Texas Mutual urges roofers to prevent falls in wake of hail storm

The odds of a hail storm happening the same day you bring your new car home are relatively slim. The odds of a softball-size piece of that hail busting through your attic, into your garage and onto your shiny new hood are probably even slimmer.

That’s exactly what happened to a resident of Wylie, a suburb of Dallas, last week.

A large hail storm hammered the area, pummeling cars, shattering windows, toppling trees and punching holes in roofs and skylights. In fact, one resident found pieces of his roof in a nearby shopping center. He estimates the damage at $100,000.

Whether you’re a seasoned construction worker or a do-it-yourselfer looking to save a few bucks, holes in roofs and skylights present safety hazards. You can protect yourself by following these tips.

Cover up
The Occupational Safety and Health Administration (OSHA) defines a hole as a gap or void two inches or more in its least dimension. OSHA requires you to protect holes with guardrails or covers that cannot be moved.

For covers, use at least ¾ inch plywood, and avoid fiberboard and cardboard. The goal is to construct a cover that will support two times the anticipated load. That includes the combined weight of people, equipment and materials.

To promote awareness, label your hole covers: “HOLE.”

Don’t test skylights’ limits
Skylights are an ongoing source of catastrophic injuries and deaths among Texas Mutual policyholders. Remember that skylights have limits. If you test those limits, the consequences can be fatal.

This video tells the story of a supervisor who fell 30 feet to his death through an unguarded skylight.

Never sit on, lean against or step on a skylight or any covering placed over a hole in a roof or floor. They are not designed to support your weight.

Furthermore, exposure to the elements can make skylights brittle and weak. That’s especially true in Texas, where ultraviolet rays beat down on skylights all summer.

Use the big 3
OSHA’s fall protection standards require construction workers to use fall protection when working from heights of six feet or more. OSHA’s general industry fall protection standard is four feet.

Fall protection comes in many shapes and sizes, but the “big 3” are guardrail systems, safety nets and personal fall arrest systems (PFAS). You should use at least one of the big 3 when fall protection is required.

Generally, guardrail systems are your safest choice. That’s because guardrails prevent falls, and safety nets and PFAS’ limit how far you fall.

A word about personal fall arrest systems
You can’t always cover or guard a floor or roof opening. For example, maybe you’re installing a skylight or ventilation unit. In that case, you must use a PFAS that includes a full-body harness, lanyard, connectors and appropriate anchorage points (tie-offs). Make sure you only tie off to anchorage points your employer has identified as safe.

You should also inspect your PFAS every time you use it. If you see cracks, breaks, sharp edges or other damage, immediately report it to your supervisor.
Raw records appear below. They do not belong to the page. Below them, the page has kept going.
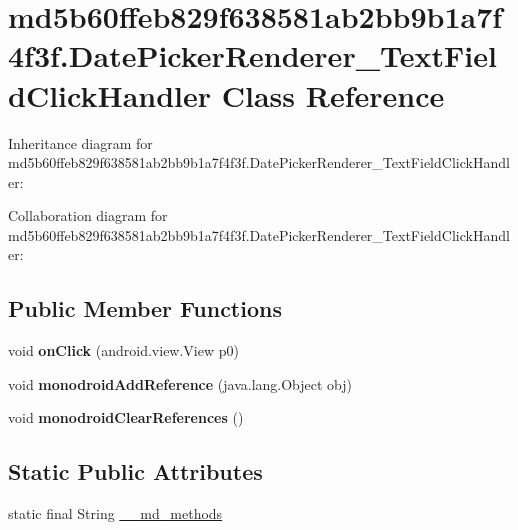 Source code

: \hypertarget{classmd5b60ffeb829f638581ab2bb9b1a7f4f3f_1_1_date_picker_renderer___text_field_click_handler}{}\section{md5b60ffeb829f638581ab2bb9b1a7f4f3f.\+Date\+Picker\+Renderer\+\_\+\+Text\+Field\+Click\+Handler Class Reference}
\label{classmd5b60ffeb829f638581ab2bb9b1a7f4f3f_1_1_date_picker_renderer___text_field_click_handler}


Inheritance diagram for md5b60ffeb829f638581ab2bb9b1a7f4f3f.\+Date\+Picker\+Renderer\+\_\+\+Text\+Field\+Click\+Handler\+:


Collaboration diagram for md5b60ffeb829f638581ab2bb9b1a7f4f3f.\+Date\+Picker\+Renderer\+\_\+\+Text\+Field\+Click\+Handler\+:
\subsection*{Public Member Functions}
\begin{DoxyCompactItemize}
\item 
\mbox{\label{classmd5b60ffeb829f638581ab2bb9b1a7f4f3f_1_1_date_picker_renderer___text_field_click_handler_a81aff3313b735fa41253b3b3077d3100}} 
void {\bfseries on\+Click} (android.\+view.\+View p0)
\item 
\mbox{\label{classmd5b60ffeb829f638581ab2bb9b1a7f4f3f_1_1_date_picker_renderer___text_field_click_handler_a2ddca20446ecf95867da36dea5970d47}} 
void {\bfseries monodroid\+Add\+Reference} (java.\+lang.\+Object obj)
\item 
\mbox{\label{classmd5b60ffeb829f638581ab2bb9b1a7f4f3f_1_1_date_picker_renderer___text_field_click_handler_a924d13da38fad223fa897e122738eb21}} 
void {\bfseries monodroid\+Clear\+References} ()
\end{DoxyCompactItemize}
\subsection*{Static Public Attributes}
\begin{DoxyCompactItemize}
\item 
static final String \hyperlink{classmd5b60ffeb829f638581ab2bb9b1a7f4f3f_1_1_date_picker_renderer___text_field_click_handler_a8220432a20203dce9a5e72418b7e64a1}{\+\_\+\+\_\+md\+\_\+methods}
\end{DoxyCompactItemize}


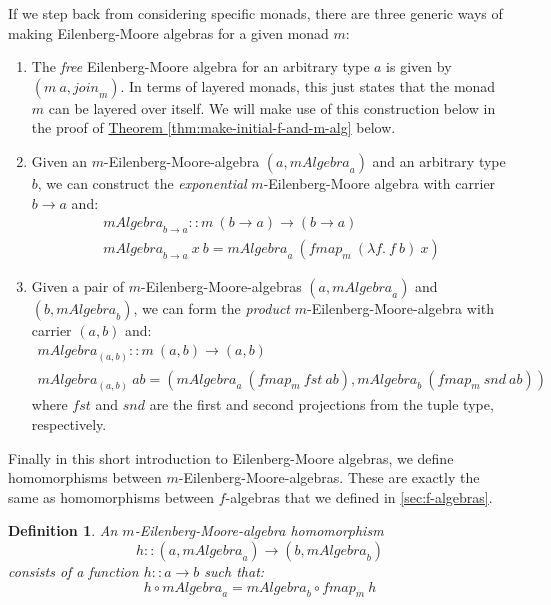 \documentclass{jfp1}
\newtheorem{definition}{Definition}
\newcommand{\thmref}[1]{\hyperref[#1]{Theorem \ref*{#1}}}
\begin{document}
If we step back from considering specific monads, there are three
generic ways of making Eilenberg-Moore algebras for a given monad $m$:
\begin{enumerate}
\item The \emph{free} Eilenberg-Moore algebra for an arbitrary type
  $a$ is given by $(m~a, \mathit{join}_m)$. In terms of layered
  monads, this just states that the monad $m$ can be layered over
  itself. We will make use of this construction below in the proof of
  \thmref{thm:make-initial-f-and-m-alg} below.
\item Given an $m$-Eilenberg-Moore-algebra $(a, \mathit{mAlgebra}_a)$
  and an arbitrary type $b$, we can construct the \emph{exponential}
  $m$-Eilenberg-Moore algebra with carrier $b \to a$ and:
  \begin{displaymath}
    \begin{array}{l}
      \mathit{mAlgebra}_{b \to a} :: m~(b \to a) \to (b \to a) \\
      \mathit{mAlgebra}_{b \to a}~x~b = \mathit{mAlgebra}_a~(\mathit{fmap}_m~(\lambda f.~f~b)~x)
    \end{array}
  \end{displaymath}
\item Given a pair of $m$-Eilenberg-Moore-algebras $(a,
  \mathit{mAlgebra}_a)$ and $(b, \mathit{mAlgebra}_b)$, we can form
  the \emph{product} $m$-Eilenberg-Moore-algebra with carrier $(a,b)$
  and:
  \begin{displaymath}
    \begin{array}{l}
      \mathit{mAlgebra}_{(a,b)} :: m~(a,b) \to (a,b) \\
      \mathit{mAlgebra}_{(a,b)}~\mathit{ab} = (\mathit{mAlgebra}_a~(\mathit{fmap}_m~\mathit{fst}~\mathit{ab}), \mathit{mAlgebra}_b~(\mathit{fmap}_m~\mathit{snd}~\mathit{ab}))
    \end{array}
  \end{displaymath}
  where $\mathit{fst}$ and $\mathit{snd}$ are the first and second
  projections from the tuple type, respectively.
\end{enumerate}

Finally in this short introduction to Eilenberg-Moore algebras, we
define homomorphisms between $m$-Eilenberg-Moore-algebras. These are
exactly the same as homomorphisms between $f$-algebras that we defined
in \autoref{sec:f-algebras}.

\begin{definition}
  An $m$-Eilenberg-Moore-algebra homomorphism
  \begin{displaymath}
    h :: (a, \mathit{mAlgebra}_a) \to (b, \mathit{mAlgebra}_b)
  \end{displaymath}
  consists of a function $h :: a \to b$ such that:
  \begin{displaymath}
    h \circ \mathit{mAlgebra}_a = \mathit{mAlgebra}_b \circ \mathit{fmap}_m~h
  \end{displaymath}
\end{definition}
\end{document}
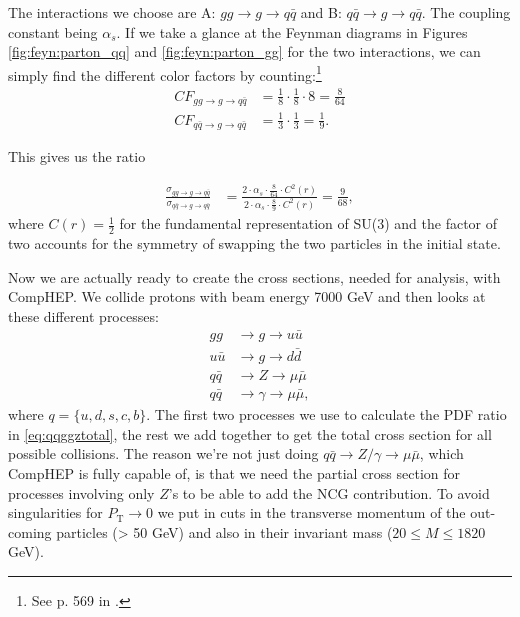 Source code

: The interactions we choose are A: $gg \rightarrow g \rightarrow q \bar q$ and B: $q \bar q \rightarrow g \rightarrow q \bar q$. The coupling constant being $\alpha_{s}$. If we take a glance at the Feynman diagrams in Figures \ref{fig:feyn:parton_qq} and \ref{fig:feyn:parton_gg} for the two interactions, we can simply find the different color factors by counting:\footnote{See p. 569 in  \cite{peskin1993iqf}.}
\begin{align}
	CF_{gg \rightarrow g \rightarrow q \bar q}&=\frac{1}{8} \cdot \frac{1}{8} \cdot 8=\frac{8}{64}\\
	CF_{q \bar q \rightarrow g \rightarrow q \bar q}&=\frac{1}{3} \cdot \frac{1}{3}=\frac{1}{9}.
\end{align}

This gives us the ratio

\begin{align}
	\frac{\sigma_{gg \rightarrow g \rightarrow q \bar q}}{\sigma_{q \bar q \rightarrow g \rightarrow q \bar q}} &=\frac{2 \cdot \alpha_{s} \cdot \frac{8}{64} \cdot C^{2}(r)}{2 \cdot \alpha_{s} \cdot \frac{8}{9} \cdot C^{2}(r)}=\frac{9}{68},
\end{align}
where $C(r) = \frac{1}{2}$ for the fundamental representation of SU(3) and the factor of two accounts for the symmetry of swapping the two particles in the initial state.

Now we are actually ready to create the cross sections, needed for analysis, with CompHEP. We collide protons with beam energy 7000 GeV and then looks at these different processes:
\begin{align}
gg &\rightarrow g \rightarrow u \bar u \nonumber \\ \nonumber
u \bar u &\rightarrow g \rightarrow d \bar d \\ \nonumber
q \bar q &\rightarrow Z \rightarrow \mu \bar \mu \\ \nonumber
q \bar q &\rightarrow \gamma \rightarrow \mu \bar \mu,
\end{align}
where $q = \{u,d,s,c,b\}$. The first two processes we use to calculate the PDF ratio in \eqref{eq:qqggztotal}, the rest we add together to get the total cross section for all possible collisions. The reason we're not just doing $q \bar q \rightarrow Z/ \gamma \rightarrow \mu \bar \mu$, which CompHEP is fully capable of, is that we need the partial cross section for processes involving only $Z$'s to be able to add the NCG contribution. To avoid singularities for $P_\textrm{T} \rightarrow 0$ we put in cuts in the transverse momentum of the out-coming particles (> 50 GeV) and also in their invariant mass ($20 \leq M \leq 1820$ GeV).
Employers: Stand down for safety
OSHA will host its annual Stand Down for Safety event May 2 – 6. The national observance is an opportunity for employers and employees to pause during their busy day and discuss the importance of fall prevention.

Texas Mutual encourages you to visit the campaign website and take advantage of the free training resources. You can access other free materials on OSHA’s Safety Pays. Falls Cost. website, as well as on the Stop Construction Falls website hosted by the Center for Construction Research and Training.